Keywords are also an important part of your pages. They allow search engines to identify the most important elements of the page and to rank the results so that the most relevant pages are at the top. You can also include common misspellings or other words that may not appear anywhere on the page. A good set of keywords encapsulates the specific topics the page covers.

An example of Meta Keywords for the Live Oak page would be:

<META NAME="keywords" CONTENT="California Live Oaks, Coast Live Oak, liveoak, 
Quercus Agrifolia, oak woodlands, range map, native plants, native trees">

This describes the topics on the page and means that it would be retrieved if someone does a search on any of these terms, even if they are not in the text.

Meta Keywords help search engines define the relevancy of a match. If the word "white" is anywhere in the text, the search engine will retrieve the Live Oak page on a search for "California White Oak". But because the word is not in the Meta Keywords, it can rank this page lower than others which have "white" as a keyword.

Headings

Many search engines also use headings to rank a page in relevance for a particular search. They assume that words in headings are more important than words in the text, so the pages are more relevant to that search.

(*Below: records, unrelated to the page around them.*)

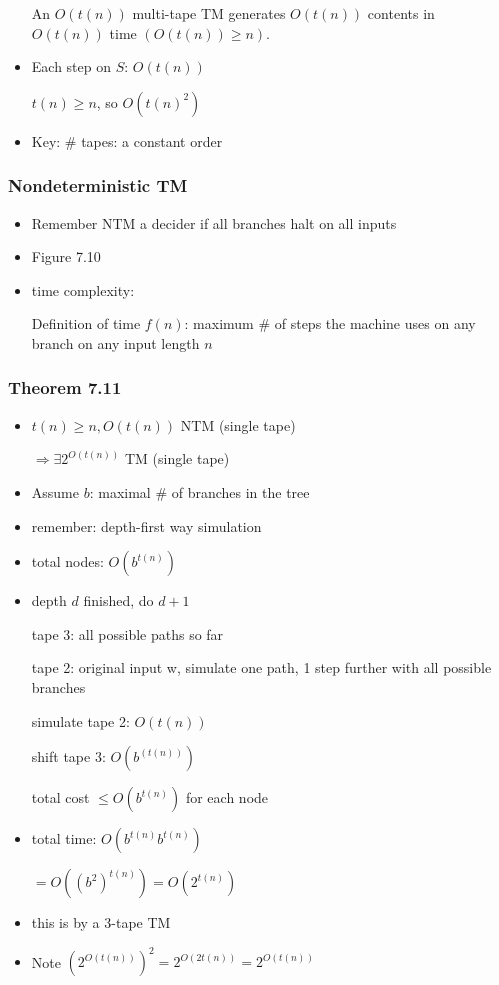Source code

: \begin{frame}[allowframebreaks]
\begin{itemize}
An $O(t(n))$ multi-tape TM generates
$O(t(n))$ contents in 
$O(t(n))$ time $(O(t(n))\geq n)$.


\item Each step on $S$: $O(t(n))$

$t(n) \geq n$, so $O(t(n)^2)$


\item Key: \# tapes: a constant order

\end{itemize}\end{frame} \begin{frame}[allowframebreaks] \frametitle{Nondeterministic TM}
  \begin{itemize}
\item Remember NTM a decider if all branches halt on all inputs
\item Figure 7.10

\item time complexity:

Definition of time $f(n)$: maximum \# of steps the machine uses on any branch
on any input length $n$

\end{itemize}\end{frame} \begin{frame}[allowframebreaks] \frametitle{Theorem 7.11}
  \begin{itemize}
  \item $t(n) \geq n, O(t(n))$ NTM (single tape)

$\Rightarrow \exists 2^{O(t(n))}$ TM (single tape)
\item Assume $b$: maximal \# of branches in the tree
\item remember: depth-first way simulation
\item total nodes: $O(b^{t(n)})$
\item depth $d$ finished, do $d+1$

tape 3: all possible paths so far

tape 2: original input w, simulate one path, 1 step further
with all possible branches

simulate tape 2: $O(t(n))$

shift tape 3: $O(b^{(t(n))})$

total cost $\leq O(b^{t(n)})$ for each node
\item total time: $O(b^{t(n)}b^{t(n)})$

$=O((b^2)^{t(n)} )
= O(2^{t(n)})$


\item this is by a 3-tape TM
\item Note $(2^{O(t(n))})^2
= 2^{O(2t(n))}
= 2^{O(t(n))}$


\end{itemize}
\end{frame}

For example, if you search for "Oak" and "Range", a page with both those words marked with HTML header tags, the search engines will rank it higher than pages with those words in the text.

Consider vocabulary when you create pages, and think of your headers as small descriptions of those sections.


Choosing a Site Search Tool


Site Search Engine Issues

The search engine is the application which searches the data and returns the results to the client. This usually means creating an HTML page in the specified format.

Most search engines search within an index, created by an Indexer application. A few just search the files in real-time, but that can get very slow.

To send a search to the search engine, most systems include forms. The site visitor enters their search terms in a text field, and may select appropriate settings in the form. When they click the Submit button, the server passes that data to the search engine application.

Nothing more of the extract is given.